Segment Start: Information given

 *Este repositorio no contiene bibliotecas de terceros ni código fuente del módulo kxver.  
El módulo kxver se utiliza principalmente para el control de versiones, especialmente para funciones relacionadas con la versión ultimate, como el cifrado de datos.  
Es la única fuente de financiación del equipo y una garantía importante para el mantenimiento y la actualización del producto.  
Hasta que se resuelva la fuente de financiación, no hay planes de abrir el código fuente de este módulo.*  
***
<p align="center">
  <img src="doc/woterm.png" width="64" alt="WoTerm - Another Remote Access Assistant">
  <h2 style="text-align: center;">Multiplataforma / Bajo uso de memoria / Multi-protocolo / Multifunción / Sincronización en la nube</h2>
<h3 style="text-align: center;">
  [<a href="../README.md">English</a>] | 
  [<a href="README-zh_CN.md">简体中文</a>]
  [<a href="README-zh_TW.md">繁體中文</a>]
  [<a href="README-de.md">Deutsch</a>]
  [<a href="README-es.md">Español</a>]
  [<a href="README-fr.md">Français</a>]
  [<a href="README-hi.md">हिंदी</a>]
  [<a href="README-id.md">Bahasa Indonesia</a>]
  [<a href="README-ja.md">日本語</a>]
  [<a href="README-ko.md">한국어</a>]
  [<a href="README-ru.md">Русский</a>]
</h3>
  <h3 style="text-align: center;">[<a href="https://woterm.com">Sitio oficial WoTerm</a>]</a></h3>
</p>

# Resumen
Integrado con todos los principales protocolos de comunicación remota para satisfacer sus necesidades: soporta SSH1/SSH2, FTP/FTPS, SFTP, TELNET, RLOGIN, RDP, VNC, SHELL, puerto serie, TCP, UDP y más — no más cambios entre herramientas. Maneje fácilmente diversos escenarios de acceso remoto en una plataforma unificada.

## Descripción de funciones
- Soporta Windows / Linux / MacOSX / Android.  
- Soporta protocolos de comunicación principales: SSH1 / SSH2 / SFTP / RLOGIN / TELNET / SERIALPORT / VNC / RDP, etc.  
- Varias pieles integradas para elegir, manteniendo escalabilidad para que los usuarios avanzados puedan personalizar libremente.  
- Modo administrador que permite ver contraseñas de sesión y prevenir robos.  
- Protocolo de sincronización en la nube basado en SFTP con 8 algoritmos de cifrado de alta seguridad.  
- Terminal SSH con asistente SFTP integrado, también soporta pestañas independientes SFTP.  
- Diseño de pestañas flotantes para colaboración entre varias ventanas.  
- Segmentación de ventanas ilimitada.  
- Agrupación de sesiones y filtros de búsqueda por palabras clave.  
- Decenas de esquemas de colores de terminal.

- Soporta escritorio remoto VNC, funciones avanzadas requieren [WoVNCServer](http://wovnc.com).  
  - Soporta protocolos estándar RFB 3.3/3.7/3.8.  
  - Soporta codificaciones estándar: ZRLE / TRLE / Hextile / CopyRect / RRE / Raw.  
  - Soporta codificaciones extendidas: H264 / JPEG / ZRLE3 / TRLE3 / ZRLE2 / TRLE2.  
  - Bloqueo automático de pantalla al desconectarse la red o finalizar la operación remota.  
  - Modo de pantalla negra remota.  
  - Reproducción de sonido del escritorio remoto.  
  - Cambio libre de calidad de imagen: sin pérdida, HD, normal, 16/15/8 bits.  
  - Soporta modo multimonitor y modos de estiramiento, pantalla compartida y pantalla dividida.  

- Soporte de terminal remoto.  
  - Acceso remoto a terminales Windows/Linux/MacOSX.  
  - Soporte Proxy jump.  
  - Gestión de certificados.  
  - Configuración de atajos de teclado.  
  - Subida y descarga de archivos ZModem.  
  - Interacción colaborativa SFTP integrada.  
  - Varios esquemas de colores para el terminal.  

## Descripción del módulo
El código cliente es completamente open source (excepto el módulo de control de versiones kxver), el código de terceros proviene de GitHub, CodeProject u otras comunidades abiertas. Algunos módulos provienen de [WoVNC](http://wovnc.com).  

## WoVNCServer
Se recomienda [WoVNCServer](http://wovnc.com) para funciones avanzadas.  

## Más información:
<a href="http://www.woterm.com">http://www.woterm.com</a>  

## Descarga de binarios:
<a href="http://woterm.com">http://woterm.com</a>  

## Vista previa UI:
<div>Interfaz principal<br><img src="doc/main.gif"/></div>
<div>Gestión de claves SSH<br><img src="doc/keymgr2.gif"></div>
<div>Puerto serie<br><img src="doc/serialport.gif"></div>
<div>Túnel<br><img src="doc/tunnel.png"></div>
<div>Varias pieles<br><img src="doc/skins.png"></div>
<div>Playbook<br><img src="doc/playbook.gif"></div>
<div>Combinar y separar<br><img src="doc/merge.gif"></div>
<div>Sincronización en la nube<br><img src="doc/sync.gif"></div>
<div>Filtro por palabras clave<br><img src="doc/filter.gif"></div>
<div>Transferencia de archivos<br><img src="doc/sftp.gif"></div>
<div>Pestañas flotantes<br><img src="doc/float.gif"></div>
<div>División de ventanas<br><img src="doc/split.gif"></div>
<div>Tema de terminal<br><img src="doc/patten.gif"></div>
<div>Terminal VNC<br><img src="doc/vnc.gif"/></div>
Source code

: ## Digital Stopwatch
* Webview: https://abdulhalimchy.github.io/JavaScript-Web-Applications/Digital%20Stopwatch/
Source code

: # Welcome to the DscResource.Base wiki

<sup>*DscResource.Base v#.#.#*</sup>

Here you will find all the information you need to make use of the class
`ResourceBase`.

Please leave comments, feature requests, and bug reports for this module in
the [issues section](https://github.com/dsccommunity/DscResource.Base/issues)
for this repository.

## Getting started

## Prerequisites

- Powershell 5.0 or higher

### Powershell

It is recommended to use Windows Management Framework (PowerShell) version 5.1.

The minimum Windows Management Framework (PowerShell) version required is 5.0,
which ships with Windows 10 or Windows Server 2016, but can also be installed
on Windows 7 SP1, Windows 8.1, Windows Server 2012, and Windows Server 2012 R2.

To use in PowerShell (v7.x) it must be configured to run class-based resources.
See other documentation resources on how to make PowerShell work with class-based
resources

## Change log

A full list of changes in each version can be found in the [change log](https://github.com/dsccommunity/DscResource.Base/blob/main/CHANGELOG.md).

Segment End: Information given

Aim of the task | Write the material above out again, exactly as it reads.

Answer section |
 *Este repositorio no contiene bibliotecas de terceros ni código fuente del módulo kxver.  
El módulo kxver se utiliza principalmente para el control de versiones, especialmente para funciones relacionadas con la versión ultimate, como el cifrado de datos.  
Es la única fuente de financiación del equipo y una garantía importante para el mantenimiento y la actualización del producto.  
Hasta que se resuelva la fuente de financiación, no hay planes de abrir el código fuente de este módulo.*  
***
<p align="center">
  <img src="doc/woterm.png" width="64" alt="WoTerm - Another Remote Access Assistant">
  <h2 style="text-align: center;">Multiplataforma / Bajo uso de memoria / Multi-protocolo / Multifunción / Sincronización en la nube</h2>
<h3 style="text-align: center;">
  [<a href="../README.md">English</a>] | 
  [<a href="README-zh_CN.md">简体中文</a>]
  [<a href="README-zh_TW.md">繁體中文</a>]
  [<a href="README-de.md">Deutsch</a>]
  [<a href="README-es.md">Español</a>]
  [<a href="README-fr.md">Français</a>]
  [<a href="README-hi.md">हिंदी</a>]
  [<a href="README-id.md">Bahasa Indonesia</a>]
  [<a href="README-ja.md">日本語</a>]
  [<a href="README-ko.md">한국어</a>]
  [<a href="README-ru.md">Русский</a>]
</h3>
  <h3 style="text-align: center;">[<a href="https://woterm.com">Sitio oficial WoTerm</a>]</a></h3>
</p>

# Resumen
Integrado con todos los principales protocolos de comunicación remota para satisfacer sus necesidades: soporta SSH1/SSH2, FTP/FTPS, SFTP, TELNET, RLOGIN, RDP, VNC, SHELL, puerto serie, TCP, UDP y más — no más cambios entre herramientas. Maneje fácilmente diversos escenarios de acceso remoto en una plataforma unificada.

## Descripción de funciones
- Soporta Windows / Linux / MacOSX / Android.  
- Soporta protocolos de comunicación principales: SSH1 / SSH2 / SFTP / RLOGIN / TELNET / SERIALPORT / VNC / RDP, etc.  
- Varias pieles integradas para elegir, manteniendo escalabilidad para que los usuarios avanzados puedan personalizar libremente.  
- Modo administrador que permite ver contraseñas de sesión y prevenir robos.  
- Protocolo de sincronización en la nube basado en SFTP con 8 algoritmos de cifrado de alta seguridad.  
- Terminal SSH con asistente SFTP integrado, también soporta pestañas independientes SFTP.  
- Diseño de pestañas flotantes para colaboración entre varias ventanas.  
- Segmentación de ventanas ilimitada.  
- Agrupación de sesiones y filtros de búsqueda por palabras clave.  
- Decenas de esquemas de colores de terminal.

- Soporta escritorio remoto VNC, funciones avanzadas requieren [WoVNCServer](http://wovnc.com).  
  - Soporta protocolos estándar RFB 3.3/3.7/3.8.  
  - Soporta codificaciones estándar: ZRLE / TRLE / Hextile / CopyRect / RRE / Raw.  
  - Soporta codificaciones extendidas: H264 / JPEG / ZRLE3 / TRLE3 / ZRLE2 / TRLE2.  
  - Bloqueo automático de pantalla al desconectarse la red o finalizar la operación remota.  
  - Modo de pantalla negra remota.  
  - Reproducción de sonido del escritorio remoto.  
  - Cambio libre de calidad de imagen: sin pérdida, HD, normal, 16/15/8 bits.  
  - Soporta modo multimonitor y modos de estiramiento, pantalla compartida y pantalla dividida.  

- Soporte de terminal remoto.  
  - Acceso remoto a terminales Windows/Linux/MacOSX.  
  - Soporte Proxy jump.  
  - Gestión de certificados.  
  - Configuración de atajos de teclado.  
  - Subida y descarga de archivos ZModem.  
  - Interacción colaborativa SFTP integrada.  
  - Varios esquemas de colores para el terminal.  

## Descripción del módulo
El código cliente es completamente open source (excepto el módulo de control de versiones kxver), el código de terceros proviene de GitHub, CodeProject u otras comunidades abiertas. Algunos módulos provienen de [WoVNC](http://wovnc.com).  

## WoVNCServer
Se recomienda [WoVNCServer](http://wovnc.com) para funciones avanzadas.  

## Más información:
<a href="http://www.woterm.com">http://www.woterm.com</a>  

## Descarga de binarios:
<a href="http://woterm.com">http://woterm.com</a>  

## Vista previa UI:
<div>Interfaz principal<br><img src="doc/main.gif"/></div>
<div>Gestión de claves SSH<br><img src="doc/keymgr2.gif"></div>
<div>Puerto serie<br><img src="doc/serialport.gif"></div>
<div>Túnel<br><img src="doc/tunnel.png"></div>
<div>Varias pieles<br><img src="doc/skins.png"></div>
<div>Playbook<br><img src="doc/playbook.gif"></div>
<div>Combinar y separar<br><img src="doc/merge.gif"></div>
<div>Sincronización en la nube<br><img src="doc/sync.gif"></div>
<div>Filtro por palabras clave<br><img src="doc/filter.gif"></div>
<div>Transferencia de archivos<br><img src="doc/sftp.gif"></div>
<div>Pestañas flotantes<br><img src="doc/float.gif"></div>
<div>División de ventanas<br><img src="doc/split.gif"></div>
<div>Tema de terminal<br><img src="doc/patten.gif"></div>
<div>Terminal VNC<br><img src="doc/vnc.gif"/></div>
Source code

: ## Digital Stopwatch
* Webview: https://abdulhalimchy.github.io/JavaScript-Web-Applications/Digital%20Stopwatch/
Source code

: # Welcome to the DscResource.Base wiki

<sup>*DscResource.Base v#.#.#*</sup>

Here you will find all the information you need to make use of the class
`ResourceBase`.

Please leave comments, feature requests, and bug reports for this module in
the [issues section](https://github.com/dsccommunity/DscResource.Base/issues)
for this repository.

## Getting started

## Prerequisites

- Powershell 5.0 or higher

### Powershell

It is recommended to use Windows Management Framework (PowerShell) version 5.1.

The minimum Windows Management Framework (PowerShell) version required is 5.0,
which ships with Windows 10 or Windows Server 2016, but can also be installed
on Windows 7 SP1, Windows 8.1, Windows Server 2012, and Windows Server 2012 R2.

To use in PowerShell (v7.x) it must be configured to run class-based resources.
See other documentation resources on how to make PowerShell work with class-based
resources

## Change log

A full list of changes in each version can be found in the [change log](https://github.com/dsccommunity/DscResource.Base/blob/main/CHANGELOG.md).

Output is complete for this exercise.